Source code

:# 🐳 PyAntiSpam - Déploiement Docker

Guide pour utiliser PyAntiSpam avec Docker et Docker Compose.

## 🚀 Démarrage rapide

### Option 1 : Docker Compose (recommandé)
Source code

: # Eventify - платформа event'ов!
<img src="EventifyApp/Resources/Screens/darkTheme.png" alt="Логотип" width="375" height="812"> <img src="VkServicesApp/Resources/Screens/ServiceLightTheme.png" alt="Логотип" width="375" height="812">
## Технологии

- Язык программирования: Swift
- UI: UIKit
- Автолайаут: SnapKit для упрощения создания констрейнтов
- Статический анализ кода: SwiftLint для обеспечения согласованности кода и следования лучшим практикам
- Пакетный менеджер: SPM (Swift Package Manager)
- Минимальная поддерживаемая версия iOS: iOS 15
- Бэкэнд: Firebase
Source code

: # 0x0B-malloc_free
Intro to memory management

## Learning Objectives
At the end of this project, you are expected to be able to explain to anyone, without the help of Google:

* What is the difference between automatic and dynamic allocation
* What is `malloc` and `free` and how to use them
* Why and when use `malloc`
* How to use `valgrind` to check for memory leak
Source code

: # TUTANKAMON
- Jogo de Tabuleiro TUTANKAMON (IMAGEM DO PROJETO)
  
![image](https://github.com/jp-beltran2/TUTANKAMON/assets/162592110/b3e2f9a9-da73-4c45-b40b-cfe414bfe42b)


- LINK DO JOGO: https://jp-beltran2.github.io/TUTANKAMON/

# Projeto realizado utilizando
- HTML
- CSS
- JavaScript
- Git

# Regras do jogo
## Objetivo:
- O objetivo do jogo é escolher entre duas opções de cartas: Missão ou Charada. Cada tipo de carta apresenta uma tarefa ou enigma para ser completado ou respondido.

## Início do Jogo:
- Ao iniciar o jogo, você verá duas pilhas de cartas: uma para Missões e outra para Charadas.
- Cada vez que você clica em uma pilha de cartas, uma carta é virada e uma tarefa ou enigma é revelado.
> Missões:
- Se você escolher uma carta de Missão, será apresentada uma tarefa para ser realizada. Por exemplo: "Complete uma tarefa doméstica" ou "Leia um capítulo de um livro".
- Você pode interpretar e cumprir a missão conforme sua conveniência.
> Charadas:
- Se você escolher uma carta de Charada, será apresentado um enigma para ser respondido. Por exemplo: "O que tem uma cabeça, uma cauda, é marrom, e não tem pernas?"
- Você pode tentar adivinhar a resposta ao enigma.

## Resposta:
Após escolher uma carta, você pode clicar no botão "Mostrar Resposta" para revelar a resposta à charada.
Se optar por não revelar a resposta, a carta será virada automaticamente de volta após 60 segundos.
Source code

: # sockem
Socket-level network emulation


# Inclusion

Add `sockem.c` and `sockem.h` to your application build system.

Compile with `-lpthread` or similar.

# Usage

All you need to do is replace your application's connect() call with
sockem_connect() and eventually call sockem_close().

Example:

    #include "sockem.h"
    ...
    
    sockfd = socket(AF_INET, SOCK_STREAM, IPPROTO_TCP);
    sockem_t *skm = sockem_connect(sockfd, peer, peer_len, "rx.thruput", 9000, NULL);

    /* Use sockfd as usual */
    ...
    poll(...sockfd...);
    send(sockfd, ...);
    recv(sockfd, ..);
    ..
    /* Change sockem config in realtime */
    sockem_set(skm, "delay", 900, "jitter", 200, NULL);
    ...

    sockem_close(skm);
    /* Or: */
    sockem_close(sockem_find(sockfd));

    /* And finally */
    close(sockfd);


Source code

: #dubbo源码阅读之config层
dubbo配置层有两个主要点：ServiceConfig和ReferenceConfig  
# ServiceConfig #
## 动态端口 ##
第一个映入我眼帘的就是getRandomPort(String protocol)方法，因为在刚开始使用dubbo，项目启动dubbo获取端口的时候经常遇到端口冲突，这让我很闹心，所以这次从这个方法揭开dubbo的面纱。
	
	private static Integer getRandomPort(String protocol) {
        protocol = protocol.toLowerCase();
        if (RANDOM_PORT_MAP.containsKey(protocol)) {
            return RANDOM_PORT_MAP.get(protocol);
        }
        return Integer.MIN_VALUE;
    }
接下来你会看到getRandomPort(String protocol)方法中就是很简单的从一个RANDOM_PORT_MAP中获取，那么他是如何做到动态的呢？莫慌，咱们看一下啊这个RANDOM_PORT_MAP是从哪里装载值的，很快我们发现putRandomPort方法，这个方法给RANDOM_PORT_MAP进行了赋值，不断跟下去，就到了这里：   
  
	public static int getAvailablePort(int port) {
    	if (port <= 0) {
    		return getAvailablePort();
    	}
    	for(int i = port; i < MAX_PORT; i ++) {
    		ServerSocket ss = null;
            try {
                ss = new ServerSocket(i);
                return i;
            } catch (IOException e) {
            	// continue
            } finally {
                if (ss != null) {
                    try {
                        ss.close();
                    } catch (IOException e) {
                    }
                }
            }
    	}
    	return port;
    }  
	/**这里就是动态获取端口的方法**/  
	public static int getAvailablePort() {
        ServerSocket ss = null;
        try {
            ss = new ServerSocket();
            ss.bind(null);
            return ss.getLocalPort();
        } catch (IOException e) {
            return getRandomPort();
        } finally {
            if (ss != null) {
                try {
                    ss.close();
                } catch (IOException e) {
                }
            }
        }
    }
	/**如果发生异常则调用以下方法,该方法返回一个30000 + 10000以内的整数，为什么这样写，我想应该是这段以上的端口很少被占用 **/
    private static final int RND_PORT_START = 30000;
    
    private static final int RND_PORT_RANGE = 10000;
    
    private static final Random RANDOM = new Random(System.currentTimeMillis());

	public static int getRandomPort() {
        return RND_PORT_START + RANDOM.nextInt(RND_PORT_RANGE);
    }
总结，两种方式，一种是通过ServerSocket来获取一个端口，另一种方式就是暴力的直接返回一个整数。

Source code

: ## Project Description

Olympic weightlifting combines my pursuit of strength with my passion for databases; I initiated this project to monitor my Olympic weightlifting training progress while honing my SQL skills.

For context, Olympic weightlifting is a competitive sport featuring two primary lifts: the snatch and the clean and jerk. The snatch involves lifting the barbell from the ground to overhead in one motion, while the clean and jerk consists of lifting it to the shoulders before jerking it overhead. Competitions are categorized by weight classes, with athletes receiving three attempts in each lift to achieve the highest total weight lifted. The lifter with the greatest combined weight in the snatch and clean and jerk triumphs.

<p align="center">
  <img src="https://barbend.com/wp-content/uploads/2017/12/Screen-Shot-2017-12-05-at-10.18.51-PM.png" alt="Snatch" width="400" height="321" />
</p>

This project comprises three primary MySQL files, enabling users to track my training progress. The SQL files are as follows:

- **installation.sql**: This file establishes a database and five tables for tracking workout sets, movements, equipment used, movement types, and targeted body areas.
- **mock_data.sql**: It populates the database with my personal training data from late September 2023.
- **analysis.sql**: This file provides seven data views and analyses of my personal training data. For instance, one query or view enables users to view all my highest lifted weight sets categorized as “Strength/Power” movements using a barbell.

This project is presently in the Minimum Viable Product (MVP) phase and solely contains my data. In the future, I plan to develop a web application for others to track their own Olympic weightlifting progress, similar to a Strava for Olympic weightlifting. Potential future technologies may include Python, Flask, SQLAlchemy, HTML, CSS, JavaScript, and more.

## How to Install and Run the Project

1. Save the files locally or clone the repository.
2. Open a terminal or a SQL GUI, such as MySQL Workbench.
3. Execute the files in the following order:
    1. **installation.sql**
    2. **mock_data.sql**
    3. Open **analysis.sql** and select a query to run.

====================

_PROBLEM STATEMENT_
Copy from the entries only those lines that hold the word "personal".

_ANSWER SECTION_
- **mock_data.sql**: It populates the database with my personal training data from late September 2023.
- **analysis.sql**: This file provides seven data views and analyses of my personal training data. For instance, one query or view enables users to view all my highest lifted weight sets categorized as “Strength/Power” movements using a barbell.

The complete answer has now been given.